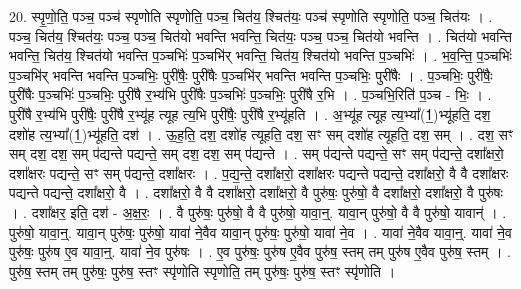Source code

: \documentclass[17pt]{extarticle}
\begin{document}
20. स्पृ॒णो॒ति॒ पञ्च॒ पञ्च॑ स्पृणोति स्पृणोति॒ पञ्च॒ चित॑य॒ श्चित॑यः॒ पञ्च॑ स्पृणोति स्पृणोति॒ पञ्च॒ चित॑यः । . पञ्च॒ चित॑य॒ श्चित॑यः॒ पञ्च॒ पञ्च॒ चित॑यो भवन्ति भवन्ति॒ चित॑यः॒ पञ्च॒ पञ्च॒ चित॑यो भवन्ति । . चित॑यो भवन्ति भवन्ति॒ चित॑य॒ श्चित॑यो भवन्ति प॒ञ्चभिः॑ प॒ञ्चभि॑र् भवन्ति॒ चित॑य॒ श्चित॑यो भवन्ति प॒ञ्चभिः॑ । . भ॒व॒न्ति॒ प॒ञ्चभिः॑ प॒ञ्चभि॑र् भवन्ति भवन्ति प॒ञ्चभिः॒ पुरी॑षैः॒ पुरी॑षैः प॒ञ्चभि॑र् भवन्ति भवन्ति प॒ञ्चभिः॒ पुरी॑षैः । . प॒ञ्चभिः॒ पुरी॑षैः॒ पुरी॑षैः प॒ञ्चभिः॑ प॒ञ्चभिः॒ पुरी॑षै र॒भ्य॑भि पुरी॑षैः प॒ञ्चभिः॑ प॒ञ्चभिः॒ पुरी॑षै र॒भि । . प॒ञ्चभि॒रिति॑ प॒ञ्च - भिः॒ । . पुरी॑षै र॒भ्य॑भि पुरी॑षैः॒ पुरी॑षै र॒भ्यू॑ह त्यूह त्य॒भि पुरी॑षैः॒ पुरी॑षै र॒भ्यू॑हति । . अ॒भ्यू॑ह त्यूह त्य॒भ्या᳚(1॒)भ्यू॑हति॒ दश॒ दशो॑ह त्य॒भ्या᳚(1॒)भ्यू॑हति॒ दश॑ । . ऊ॒ह॒ति॒ दश॒ दशो॑ह त्यूहति॒ दश॒ सꣳ सम् दशो॑ह त्यूहति॒ दश॒ सम् । . दश॒ सꣳ सम् दश॒ दश॒ सम् प॑द्यन्ते पद्यन्ते॒ सम् दश॒ दश॒ सम् प॑द्यन्ते । . सम् प॑द्यन्ते पद्यन्ते॒ सꣳ सम् प॑द्यन्ते॒ दशा᳚क्षरो॒ दशा᳚क्षरः पद्यन्ते॒ सꣳ सम् प॑द्यन्ते॒ दशा᳚क्षरः । . प॒द्य॒न्ते॒ दशा᳚क्षरो॒ दशा᳚क्षरः पद्यन्ते पद्यन्ते॒ दशा᳚क्षरो॒ वै वै दशा᳚क्षरः पद्यन्ते पद्यन्ते॒ दशा᳚क्षरो॒ वै । . दशा᳚क्षरो॒ वै वै दशा᳚क्षरो॒ दशा᳚क्षरो॒ वै पुरु॑षः॒ पुरु॑षो॒ वै दशा᳚क्षरो॒ दशा᳚क्षरो॒ वै पुरु॑षः । . दशा᳚क्षर॒ इति॒ दश॑ - अ॒क्ष॒रः॒ । . वै पुरु॑षः॒ पुरु॑षो॒ वै वै पुरु॑षो॒ यावा॒न्॒. यावा॒न् पुरु॑षो॒ वै वै पुरु॑षो॒ यावान्॑ । . पुरु॑षो॒ यावा॒न्॒. यावा॒न् पुरु॑षः॒ पुरु॑षो॒ यावा॑ ने॒वैव यावा॒न् पुरु॑षः॒ पुरु॑षो॒ यावा॑ ने॒व । . यावा॑ ने॒वैव यावा॒न्॒. यावा॑ ने॒व पुरु॑षः॒ पुरु॑ष ए॒व यावा॒न्॒. यावा॑ ने॒व पुरु॑षः । . ए॒व पुरु॑षः॒ पुरु॑ष ए॒वैव पुरु॑ष॒ स्तम् तम् पुरु॑ष ए॒वैव पुरु॑ष॒ स्तम् । . पुरु॑ष॒ स्तम् तम् पुरु॑षः॒ पुरु॑ष॒ स्तꣳ स्पृ॑णोति स्पृणोति॒ तम् पुरु॑षः॒ पुरु॑ष॒ स्तꣳ स्पृ॑णोति । \newline
\end{document}
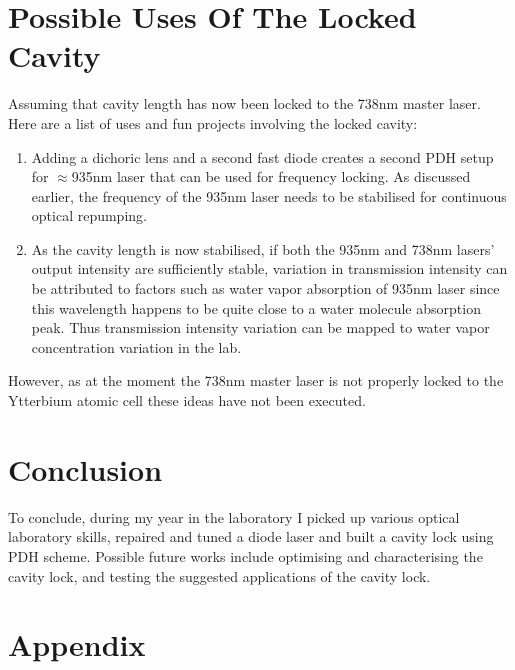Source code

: \documentclass[12pt]{report}
\begin{document}
\section{Possible Uses Of The Locked Cavity}
Assuming that cavity length has now been locked to the 738nm master laser. Here are a list of uses and fun projects involving the locked cavity: 
\begin{enumerate}
    \item Adding a dichoric lens and a second fast diode creates a second PDH setup for $\approx$935nm laser that can be used for frequency locking. As discussed earlier, the frequency of the 935nm laser needs to be stabilised for continuous optical repumping.
    \item As the cavity length is now stabilised, if both the 935nm and 738nm lasers' output intensity are sufficiently stable, variation in transmission intensity can be attributed to factors such as water vapor absorption of 935nm laser since this wavelength happens to be quite close to a water molecule absorption peak. Thus transmission intensity variation can be mapped to water vapor concentration variation in the lab. 
\end{enumerate}

However, as at the moment the 738nm master laser is not properly locked to the Ytterbium atomic cell these ideas have not been executed.

\section{Conclusion}
To conclude, during my year in the laboratory I picked up various optical laboratory skills, repaired and tuned a diode laser and built a cavity lock using PDH scheme. Possible future works include optimising and characterising the cavity lock, and testing the suggested applications of the cavity lock. 

\section{Appendix}
\end{document}

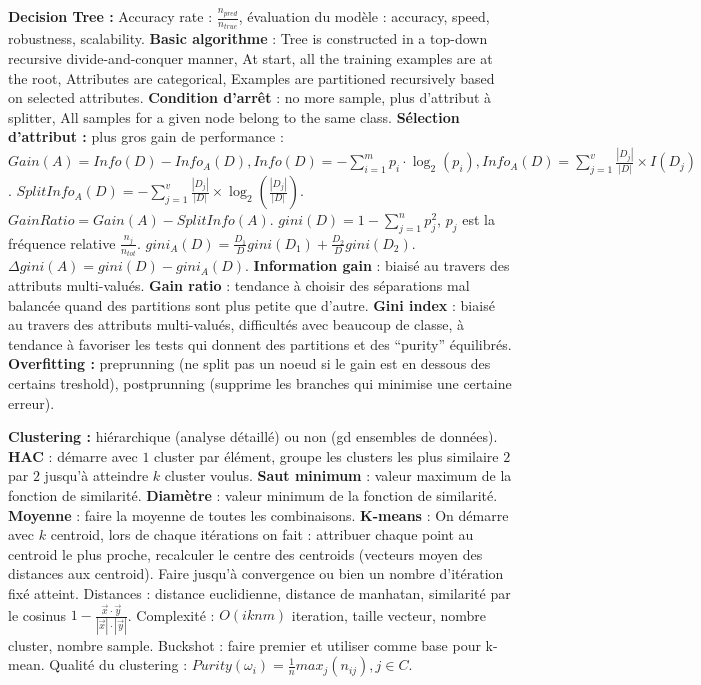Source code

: \documentclass[9pt,a4paper]{report}
\begin{document}
\textbf{Decision Tree :} Accuracy rate : $\frac{n_{pred}}{n_{true}}$, évaluation du modèle : accuracy, speed, robustness, scalability. \textbf{Basic algorithme} : Tree is constructed in a top-down recursive divide-and-conquer manner, At start, all the training examples are at the root, Attributes are categorical, Examples are partitioned recursively based on selected attributes. \textbf{Condition d'arrêt} : no more sample, plus d'attribut à splitter, All samples for a given node belong to the same class. \textbf{Sélection d'attribut :} plus gros gain de performance : $Gain(A)=Info(D)-Info_A(D), Info(D)=-\sum_{i=1}^mp_i\cdot\log_2(p_i), Info_A(D)=\sum_{j=1}^v\frac{|D_j|}{|D|}\times I(D_j)$. $SplitInfo_A(D)=-\sum_{j=1}^v\frac{|D_j|}{|D|}\times\log_2(\frac{|D_j|}{|D|})$. $GainRatio = Gain(A)-SplitInfo(A)$. $gini(D)=1-\sum_{j=1}^np^2_j$, $p_j$ est la fréquence relative $\frac{n_j}{n_{tot}}$. $gini_A(D)=\frac{D_1}{D}gini(D_1)+\frac{D_2}{D}gini(D_2)$. $\Delta gini(A)=gini(D)-gini_A(D)$.
\textbf{Information gain} : biaisé au travers des attributs multi-valués.
\textbf{Gain ratio} : tendance à choisir des séparations mal balancée quand des partitions sont plus petite que d’autre.
\textbf{Gini index} : biaisé au travers des attributs multi-valués, difficultés avec beaucoup de classe, à tendance à favoriser les tests qui donnent des partitions et des “purity” équilibrés.
\textbf{Overfitting :} preprunning (ne split pas un noeud si le gain est en dessous des certains treshold), postprunning (supprime les branches qui minimise une certaine erreur).

\textbf{Clustering :} hiérarchique (analyse détaillé) ou non (gd ensembles de données). \textbf{HAC} : démarre avec $1$ cluster par élément, groupe les clusters les plus similaire $2$ par $2$ jusqu'à atteindre $k$ cluster voulus. \textbf{Saut minimum} : valeur maximum de la fonction de similarité. \textbf{Diamètre} : valeur minimum de la fonction de similarité. \textbf{Moyenne} : faire la moyenne de toutes les combinaisons. \textbf{K-means} : On démarre avec $k$ centroid, lors de chaque itérations on fait : attribuer chaque point au centroid le plus proche, recalculer le centre des centroids (vecteurs moyen des distances aux centroid). Faire jusqu'à convergence ou bien un nombre d'itération fixé atteint. Distances : distance euclidienne, distance de manhatan, similarité par le cosinus $1-\frac{\vec{x}\cdot\vec{y}}{|\vec{x}|\cdot|\vec{y}|}$. Complexité : $O(iknm)$ iteration, taille vecteur, nombre cluster, nombre sample. Buckshot : faire premier et utiliser comme base pour k-mean. Qualité du clustering : $Purity(\omega_i)=\frac{1}{n}max_j(n_{ij}), j\in C$.
\end{document}
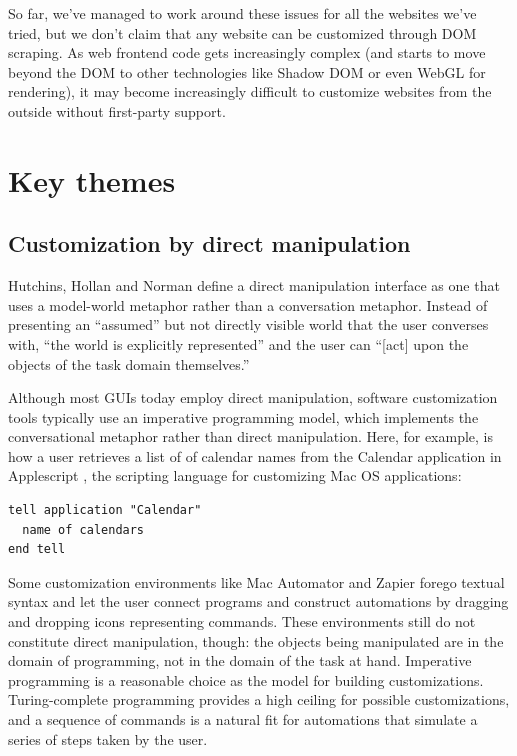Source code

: \documentclass[sigplan,10pt,anonymous,review]{acmart}
\begin{document}
So far, we've managed to work around these issues for all the websites
we've tried, but we don't claim that any website can be customized
through DOM scraping. As web frontend code gets increasingly complex
(and starts to move beyond the DOM to other technologies like Shadow DOM
or even WebGL for rendering), it may become increasingly difficult to
customize websites from the outside without first-party support.

\hypertarget{sec:themes}{%
\section{Key themes}\label{sec:themes}}

\hypertarget{sec:dm}{%
\subsection{Customization by direct manipulation}\label{sec:dm}}

Hutchins, Hollan and Norman \citep{hutchins1985} define a direct
manipulation interface as one that uses a model-world metaphor rather
than a conversation metaphor. Instead of presenting an ``assumed'' but
not directly visible world that the user converses with, ``the world is
explicitly represented'' and the user can ``{[}act{]} upon the objects
of the task domain themselves.''

Although most GUIs today employ direct manipulation, software
customization tools typically use an imperative programming model, which
implements the conversational metaphor rather than direct manipulation.
Here, for example, is how a user retrieves a list of of calendar names
from the Calendar application in Applescript \citep{cook2007}, the
scripting language for customizing Mac OS applications:

\begin{verbatim}
tell application "Calendar"
  name of calendars
end tell
\end{verbatim}

Some customization environments like Mac Automator and Zapier forego
textual syntax and let the user connect programs and construct
automations by dragging and dropping icons representing commands. These
environments still do not constitute direct manipulation, though: the
objects being manipulated are in the domain of programming, not in the
domain of the task at hand. Imperative programming is a reasonable
choice as the model for building customizations. Turing-complete
programming provides a high ceiling for possible customizations, and a
sequence of commands is a natural fit for automations that simulate a
series of steps taken by the user.
\end{document}

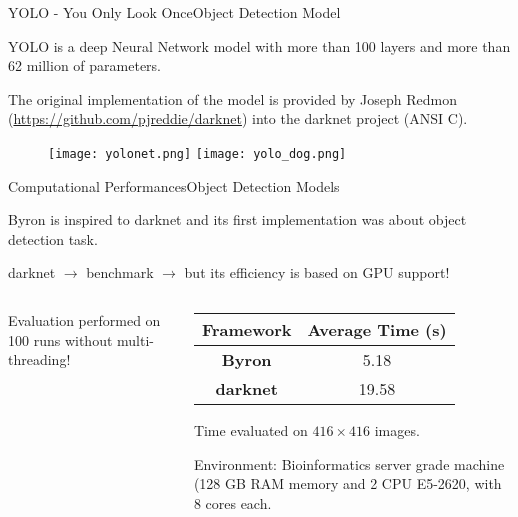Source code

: \documentclass[10pt, technote, oribibl, unicode]{beamer}
\begin{document}
\begin{frame}{YOLO - You Only Look Once}{Object Detection Model}

  \scriptsize{YOLO is a deep Neural Network model with more than 100 layers and more than 62 million of parameters.}

  \scriptsize{The original implementation of the model is provided by Joseph Redmon (\url{https://github.com/pjreddie/darknet}) into the \textsf{darknet} project (\textsf{ANSI C}).}

  \begin{figure}
    \begin{overprint}
      \centering\texttt{[image: yolonet.png]}
      \centering\texttt{[image: yolo\_dog.png]}
    \end{overprint}
  \end{figure}

\end{frame}


\begin{frame}{Computational Performances}{Object Detection Models}

  \scriptsize{\textsf{Byron} is inspired to \textsf{darknet} and its first implementation was about object detection task.}

  \scriptsize{\textsf{darknet} $\rightarrow$ benchmark $\rightarrow$ but its efficiency is based on GPU support!}

  \vfill
  \begin{columns}
    \begin{column}{0.6\textwidth}
      \scriptsize{Evaluation performed on 100 runs without multi-threading!}

      \def\svgwidth{\linewidth}
    \end{column}
    \begin{column}{0.4\textwidth}
      \scriptsize{
      \begin{tabular}{cc}
        \hline \rowcolor{NormalBlue}
        \textbf{Framework} & \textbf{Average Time (s)} \\
        \hline
        \textbf{Byron}     & 5.18                      \\
        \textbf{darknet}   & 19.58                     \\
        \hline
      \end{tabular}
      }

      \vspace{0.5cm}
      \scriptsize{Time evaluated on $416\times 416$ images.}

      \scriptsize{Environment: Bioinformatics server grade machine (128 GB RAM memory and 2 CPU E5-2620, with 8 cores each.}
    \end{column}
  \end{columns}

\end{frame}
\end{document}
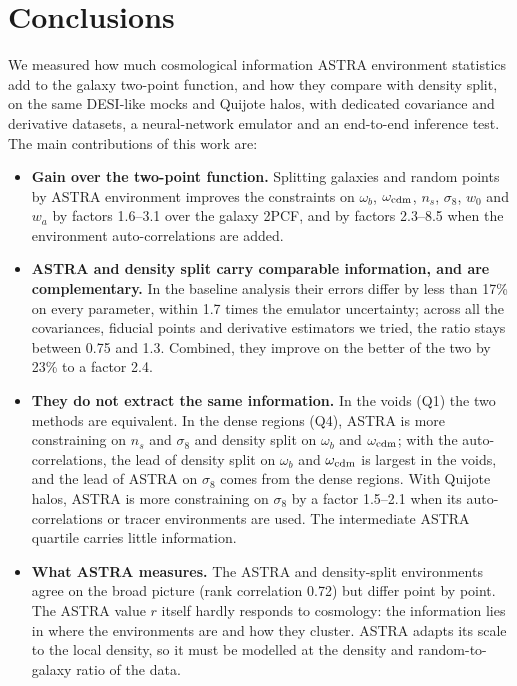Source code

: \section{Conclusions}

We measured how much cosmological information ASTRA environment statistics add to the galaxy two-point function, and how they compare with density split, on the same DESI-like mocks and Quijote halos, with dedicated covariance and derivative datasets, a neural-network emulator and an end-to-end inference test. The main contributions of this work are:
\begin{itemize}
\item \textbf{Gain over the two-point function.} Splitting galaxies and random points by ASTRA environment improves the constraints on $\omega_b$, $\omega_{\rm cdm}$, $n_s$, $\sigma_8$, $w_0$ and $w_a$ by factors 1.6--3.1 over the galaxy 2PCF, and by factors 2.3--8.5 when the environment auto-correlations are added.
\item \textbf{ASTRA and density split carry comparable information, and are complementary.} In the baseline analysis their errors differ by less than 17\% on every parameter, within 1.7 times the emulator uncertainty; across all the covariances, fiducial points and derivative estimators we tried, the ratio stays between 0.75 and 1.3. Combined, they improve on the better of the two by 23\% to a factor 2.4.
\item \textbf{They do not extract the same information.} In the voids (Q1) the two methods are equivalent. In the dense regions (Q4), ASTRA is more constraining on $n_s$ and $\sigma_8$ and density split on $\omega_b$ and $\omega_{\rm cdm}$; with the auto-correlations, the lead of density split on $\omega_b$ and $\omega_{\rm cdm}$ is largest in the voids, and the lead of ASTRA on $\sigma_8$ comes from the dense regions. With Quijote halos, ASTRA is more constraining on $\sigma_8$ by a factor 1.5--2.1 when its auto-correlations or tracer environments are used. The intermediate ASTRA quartile carries little information.
\item \textbf{What ASTRA measures.} The ASTRA and density-split environments agree on the broad picture (rank correlation 0.72) but differ point by point. The ASTRA value $r$ itself hardly responds to cosmology: the information lies in where the environments are and how they cluster. ASTRA adapts its scale to the local density, so it must be modelled at the density and random-to-galaxy ratio of the data.

\end{itemize}
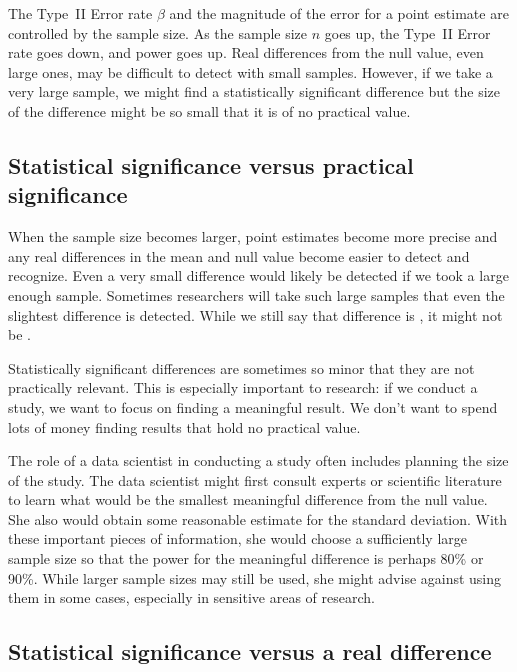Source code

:The Type~II Error rate $\beta$ and the magnitude of the error for a point estimate are controlled by the sample size. As the sample size $n$ goes up, the Type~II Error rate goes down, and power goes up. Real differences from the null value, even large ones, may be difficult to detect with small samples. However, if we take a very large sample, we might find a statistically significant difference but the size of the difference might be so small that it is of no practical value.



\D{\newpage}

\subsection{Statistical significance versus practical significance}

When the sample size becomes larger, point estimates become more precise and any real differences in the mean and null value become easier to detect and recognize. Even a very small difference would likely be detected if we took a large enough sample. Sometimes researchers will take such large samples that even the slightest difference is detected. While we still say that difference is , it might not be .

Statistically significant differences are sometimes so minor that they are not practically relevant. This is especially important to research: if we conduct a study, we want to focus on finding a meaningful result. We don't want to spend lots of money finding results that hold no practical value.

The role of a data scientist in conducting a study often includes planning the size of the study. The data scientist might first consult experts or scientific literature to learn what would be the smallest meaningful difference from the null value. She also would obtain some reasonable estimate for the standard deviation. With these important pieces of information, she would choose a sufficiently large sample size so that the power for the meaningful difference is perhaps 80\% or 90\%. While larger sample sizes may still be used, she might advise against using them in some cases, especially in sensitive areas of research.

\subsection{Statistical significance versus a real difference}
☆ ☆ ☆ ☆ ☆
EXERCISE BRIEF → From the material above, copy every line where the word "programming" is found.

OUTPUT FOR THIS EXERCISE →
customization tools typically use an imperative programming model, which
objects being manipulated are in the domain of programming, not in the
domain of the task at hand. Imperative programming is a reasonable
programming provides a high ceiling for possible customizations, and a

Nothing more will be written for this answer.